The London Dance Festival returned this weekend, with performances, music, art and workshops happening at Ivy Park downtown.
Presented by the Centre of Movement Arts, executive director Elizabeth “Bizz” Varty says planning was down to the last minute because of the pandemic and the uncertainty it brought.
“It’s a relief [to host the festival] and a little bit terrifying because there’s a lot more to manage this year to keep people safe. The dancing will be the same, we’ve always had outdoor festivals, but keeping audience members apart and safe is the challenge,” she told CBC News.
Although it’s been difficult, Varty says she’s grateful to get the opportunity to host the festival this year.

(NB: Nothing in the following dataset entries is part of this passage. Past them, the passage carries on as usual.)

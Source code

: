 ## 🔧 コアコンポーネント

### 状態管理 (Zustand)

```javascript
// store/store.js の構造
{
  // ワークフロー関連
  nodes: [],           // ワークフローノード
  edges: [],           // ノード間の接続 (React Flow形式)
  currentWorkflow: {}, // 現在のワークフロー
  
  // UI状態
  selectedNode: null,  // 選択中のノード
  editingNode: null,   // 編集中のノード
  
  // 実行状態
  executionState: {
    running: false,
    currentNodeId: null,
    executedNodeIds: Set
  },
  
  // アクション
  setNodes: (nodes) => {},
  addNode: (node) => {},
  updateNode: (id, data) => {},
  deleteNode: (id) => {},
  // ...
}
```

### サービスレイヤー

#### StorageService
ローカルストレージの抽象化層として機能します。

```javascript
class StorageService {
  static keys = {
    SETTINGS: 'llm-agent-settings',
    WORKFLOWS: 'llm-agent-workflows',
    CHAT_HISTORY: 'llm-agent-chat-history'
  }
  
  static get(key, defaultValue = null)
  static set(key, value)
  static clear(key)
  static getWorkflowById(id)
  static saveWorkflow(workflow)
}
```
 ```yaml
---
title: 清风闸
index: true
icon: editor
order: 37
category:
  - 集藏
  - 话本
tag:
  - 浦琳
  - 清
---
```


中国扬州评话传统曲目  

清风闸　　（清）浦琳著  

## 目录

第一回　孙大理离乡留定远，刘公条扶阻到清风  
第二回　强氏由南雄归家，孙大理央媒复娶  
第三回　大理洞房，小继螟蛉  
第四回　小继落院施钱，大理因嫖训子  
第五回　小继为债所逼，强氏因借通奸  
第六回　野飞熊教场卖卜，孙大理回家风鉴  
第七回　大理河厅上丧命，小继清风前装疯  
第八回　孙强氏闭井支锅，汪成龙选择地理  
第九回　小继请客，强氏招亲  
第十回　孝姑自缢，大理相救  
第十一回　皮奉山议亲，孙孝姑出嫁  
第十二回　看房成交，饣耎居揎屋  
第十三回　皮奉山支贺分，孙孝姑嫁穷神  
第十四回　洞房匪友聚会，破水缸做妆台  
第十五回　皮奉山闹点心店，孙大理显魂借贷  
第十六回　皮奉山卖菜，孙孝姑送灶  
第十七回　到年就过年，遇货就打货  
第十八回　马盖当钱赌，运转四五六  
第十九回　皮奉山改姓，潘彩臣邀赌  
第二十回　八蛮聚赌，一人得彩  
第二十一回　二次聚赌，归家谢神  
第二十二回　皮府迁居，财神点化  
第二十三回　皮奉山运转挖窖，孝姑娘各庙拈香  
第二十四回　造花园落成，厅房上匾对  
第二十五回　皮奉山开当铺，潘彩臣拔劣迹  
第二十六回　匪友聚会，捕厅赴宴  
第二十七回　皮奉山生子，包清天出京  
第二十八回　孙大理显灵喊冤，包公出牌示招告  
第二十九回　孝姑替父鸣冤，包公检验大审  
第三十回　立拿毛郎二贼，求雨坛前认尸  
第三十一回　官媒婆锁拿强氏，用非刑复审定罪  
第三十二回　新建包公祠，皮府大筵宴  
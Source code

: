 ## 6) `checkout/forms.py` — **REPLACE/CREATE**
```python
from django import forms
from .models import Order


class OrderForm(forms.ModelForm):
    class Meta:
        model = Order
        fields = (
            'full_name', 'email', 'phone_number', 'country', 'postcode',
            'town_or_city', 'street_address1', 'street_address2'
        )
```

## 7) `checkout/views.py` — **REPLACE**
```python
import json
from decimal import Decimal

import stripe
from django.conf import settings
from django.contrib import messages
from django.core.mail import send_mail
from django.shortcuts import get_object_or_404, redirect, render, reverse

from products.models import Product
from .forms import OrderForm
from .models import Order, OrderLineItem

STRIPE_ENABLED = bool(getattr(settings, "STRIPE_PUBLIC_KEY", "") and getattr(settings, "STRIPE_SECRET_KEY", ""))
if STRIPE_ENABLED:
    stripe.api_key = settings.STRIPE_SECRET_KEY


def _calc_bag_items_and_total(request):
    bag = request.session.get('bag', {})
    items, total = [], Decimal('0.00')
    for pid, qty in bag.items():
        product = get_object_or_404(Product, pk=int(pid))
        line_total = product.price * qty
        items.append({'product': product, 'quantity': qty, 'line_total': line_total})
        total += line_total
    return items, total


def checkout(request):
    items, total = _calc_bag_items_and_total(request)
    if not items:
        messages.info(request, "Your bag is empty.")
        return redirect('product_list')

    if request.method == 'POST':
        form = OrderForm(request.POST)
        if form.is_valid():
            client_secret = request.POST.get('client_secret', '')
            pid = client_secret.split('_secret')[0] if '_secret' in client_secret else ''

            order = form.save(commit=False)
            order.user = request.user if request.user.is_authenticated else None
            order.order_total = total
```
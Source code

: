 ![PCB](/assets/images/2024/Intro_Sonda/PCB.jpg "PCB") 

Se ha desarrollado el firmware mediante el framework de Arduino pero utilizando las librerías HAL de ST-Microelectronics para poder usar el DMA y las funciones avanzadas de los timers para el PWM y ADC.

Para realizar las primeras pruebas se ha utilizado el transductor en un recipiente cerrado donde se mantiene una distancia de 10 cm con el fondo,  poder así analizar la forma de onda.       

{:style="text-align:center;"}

“There’s an energy exchange between dancers and the audience, it changes your sense of where you end and another person begins. When you’re dancing with another person, the audience feels that even though they’re not dancing, it’s so much more powerful in person.”
Among the team of artists and performers who are taking part in the festivities is Kaitlin Torrance, a choreographer and dancer. Torrance says it was a unique challenge to shift to a digital platform during the pandemic because it’s harder to connect with the viewers.
“For those of us who are used to performing in a live setting, it’s a whole new world that we’ve all been scrambling to get into and to continue to share art with audiences in some capacity,” she said. “For dancers, it’s a challenge not because of the space that’s required to move, but also brings a whole new level to collaboration. Quite often, we need each other’s bodies in a present space to be able to create.”
Sandra Wilson, who goes by her stage name “Luna”, is a belly dancer and founder of Rising Moon Belly Dance in London. She’ll be teaching and performing at a belly dancing workshop at the festival. As a belly dancer, she says she’s faced a different type of challenge not being able to directly interact with her audience.
“Being a belly dancer, the experience is very different, you need to have people in front of you. There’s feedback from the audience that we get because it’s not like other forms of dance where you’re telling a story, it’s joyful in nature and you need that vibe from your audience when you’re performing. I like interacting with people and having them dance with me, so that wasn’t happening.”
Wilson is looking forward to bringing different forms of dance to London with many ethnic fusions, which will see a wide range of dance styles coming to life.
This year’s festival features a dance mob, which will look slightly different because participants are asked to bring a pool noodle. This is meant to be a fun way to ensure guests are keeping a two-meter distance and stay safe, while still enjoying themselves.
“I really do feel it’s not just dancers and performers who have missed the live experience. I think audiences have also missed having an opportunity to be present with each other, and themselves and have a collective experience in a creative and imaginative space,” said Torrance.
The festival is set to have a wide range of dance styles from contemporary to urban fusion, and Indian classical to Oneida longhouse dance. There will also be dance workshops for people for all ages, and live music as well.
“It’s a chance to celebrate. There hasn’t been a lot of celebrating in the last year and half, so at the very least, we’ll be celebrating the great outdoors with dance,” said Varty.
The London Dance Festival launched Friday evening on Dundas Place and continues Saturday from 4 p.m. to 6 p.m. at Ivy Park. Guests can register online, in advance of Saturday’s free event on their website.